Martirologio Romano: En Puebla de Híjar, población cercana a Teruel, en España, beato Jacinto Serrano López, de la Orden de Predicadores y mártir, que fue fusilado en la persecución contra la Iglesia. Con él se hace conmemoración del beato mártir Santiago Meseguer Burillo, presbítero de la misma Orden, quien, por Cristo, realizó su glorioso combate en Barcelona, no se sabe exactamente en qué fecha.

Jacinto nació en Urrea de Gaén, Teruel. A los 12 ingresó en Escuela Apostólica de Solsona. En 1924 recibió el presbiterado. Ejerció la docencia en el seminario menor dominicano de Calanda y en el Estudio General de Valencia. Al mismo tiempo obtuvo la licenciatura en la Facultad de Ciencias Físico-Químicas de Valencia. Su apostolado se proyectó dando conferencias apologéticas, dirigiendo la revista "Rosas y Espinas", colaborando en la revista "Contemporánea", y dirigiendo la Asociación de Señoritas de la Beata Imelda, dedicada a la catequesis y beneficencia de niños pobres.
En julio de 1936, como Vicario Provincial, preparas la evasión a Francia de varios religiosos y permaneció en Barcelona atento a las vicisitudes del resto de los frailes.
A mediados de noviembre de 1936 fue detenido en Barcelona por unos milicianos paisanos suyos que se desplazaron desde Urrea.
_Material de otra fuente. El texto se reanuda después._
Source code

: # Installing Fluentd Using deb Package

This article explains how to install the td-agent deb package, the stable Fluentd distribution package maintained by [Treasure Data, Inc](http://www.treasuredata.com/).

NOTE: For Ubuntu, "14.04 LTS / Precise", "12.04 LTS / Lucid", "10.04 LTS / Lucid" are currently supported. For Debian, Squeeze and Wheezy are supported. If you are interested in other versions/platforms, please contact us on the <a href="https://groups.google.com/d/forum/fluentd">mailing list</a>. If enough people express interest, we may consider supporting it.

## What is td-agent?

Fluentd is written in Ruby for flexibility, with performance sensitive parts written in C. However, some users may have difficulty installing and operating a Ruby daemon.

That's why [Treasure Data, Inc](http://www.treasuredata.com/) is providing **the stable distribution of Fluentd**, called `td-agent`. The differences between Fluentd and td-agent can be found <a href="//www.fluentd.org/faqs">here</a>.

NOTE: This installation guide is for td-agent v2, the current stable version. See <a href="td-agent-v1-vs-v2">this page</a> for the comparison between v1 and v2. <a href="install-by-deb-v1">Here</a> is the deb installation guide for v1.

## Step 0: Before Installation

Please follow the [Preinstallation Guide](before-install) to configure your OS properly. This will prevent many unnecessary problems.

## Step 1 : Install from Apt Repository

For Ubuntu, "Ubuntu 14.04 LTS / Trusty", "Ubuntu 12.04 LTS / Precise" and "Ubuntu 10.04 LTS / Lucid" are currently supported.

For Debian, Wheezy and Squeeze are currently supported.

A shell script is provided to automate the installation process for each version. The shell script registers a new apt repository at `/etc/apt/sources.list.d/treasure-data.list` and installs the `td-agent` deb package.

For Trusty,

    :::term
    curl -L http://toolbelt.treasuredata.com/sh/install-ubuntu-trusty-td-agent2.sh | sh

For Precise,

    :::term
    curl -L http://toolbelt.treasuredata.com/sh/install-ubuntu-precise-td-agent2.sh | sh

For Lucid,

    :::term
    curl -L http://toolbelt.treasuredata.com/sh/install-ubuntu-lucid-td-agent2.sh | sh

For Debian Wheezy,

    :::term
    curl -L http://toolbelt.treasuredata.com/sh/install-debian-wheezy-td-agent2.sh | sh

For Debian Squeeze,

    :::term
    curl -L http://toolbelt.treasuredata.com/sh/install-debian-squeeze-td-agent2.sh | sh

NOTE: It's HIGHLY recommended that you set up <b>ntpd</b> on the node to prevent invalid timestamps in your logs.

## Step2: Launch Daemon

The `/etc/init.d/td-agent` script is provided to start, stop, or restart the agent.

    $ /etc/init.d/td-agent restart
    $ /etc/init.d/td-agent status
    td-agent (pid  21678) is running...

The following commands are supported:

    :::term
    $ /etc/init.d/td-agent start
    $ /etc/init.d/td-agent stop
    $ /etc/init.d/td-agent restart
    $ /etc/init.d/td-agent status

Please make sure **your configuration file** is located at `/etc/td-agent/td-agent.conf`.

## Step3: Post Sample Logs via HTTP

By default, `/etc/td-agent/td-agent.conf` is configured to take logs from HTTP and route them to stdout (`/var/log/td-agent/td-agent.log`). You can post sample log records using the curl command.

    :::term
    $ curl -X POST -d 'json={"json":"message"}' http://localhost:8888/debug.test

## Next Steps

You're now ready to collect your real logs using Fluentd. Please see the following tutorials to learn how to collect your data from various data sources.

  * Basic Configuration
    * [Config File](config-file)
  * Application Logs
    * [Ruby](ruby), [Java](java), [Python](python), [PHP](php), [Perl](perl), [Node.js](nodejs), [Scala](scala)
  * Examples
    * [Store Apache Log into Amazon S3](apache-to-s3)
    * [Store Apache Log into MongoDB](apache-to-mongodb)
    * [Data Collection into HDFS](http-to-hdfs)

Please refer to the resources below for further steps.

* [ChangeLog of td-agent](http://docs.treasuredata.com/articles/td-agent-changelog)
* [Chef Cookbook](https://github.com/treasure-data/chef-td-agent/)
Le encierran en el castillo de Montjuich, poco tiempo después le trasladaron a Puebla de Híjar, allí fue encarcelado, sometido a interrogatorio, y después... de gritar ¡Viva Cristo Rey! le dispararon. 

Santiago nació en Híjar, Teruel. Ingresó en el convento de la Orden en Corias (Asturias) y en 1905 fue ordenado presbítero en Salamanca. En la redacción de "La Ciencia Tomista", en Madrid y en el colegio de Vergara transcurrió los meses de su actividad apostólica y ministerial en la Provincia de España. Se incorporó a la Provincia de Aragón desde su restauración y estuvo asignado en Barcelona, Solsona y Valencia para dedicarse principalmente a la enseñanza. En el año 1934 fue promovido al grado de Maestro en Teología.
Se encontraba en Barcelona cuando empezó la revolución. Se escondió durante casi cuatro meses en diversos hogares de amigos. Y a finales de noviembre fue asesinado con otros detenidos en la cárcel de El Clot. 
A los pocos días de ser liberada Barcelona, los restos mortales, enterrados en una fosa común e identificados, fueron depositados en un nicho propiedad de las Hermanas Dominicas de la Anunciata en el cementerio de Montcada. Fueron beatificados el 11 de marzo de 2001 por el papa san Juan Pablo II.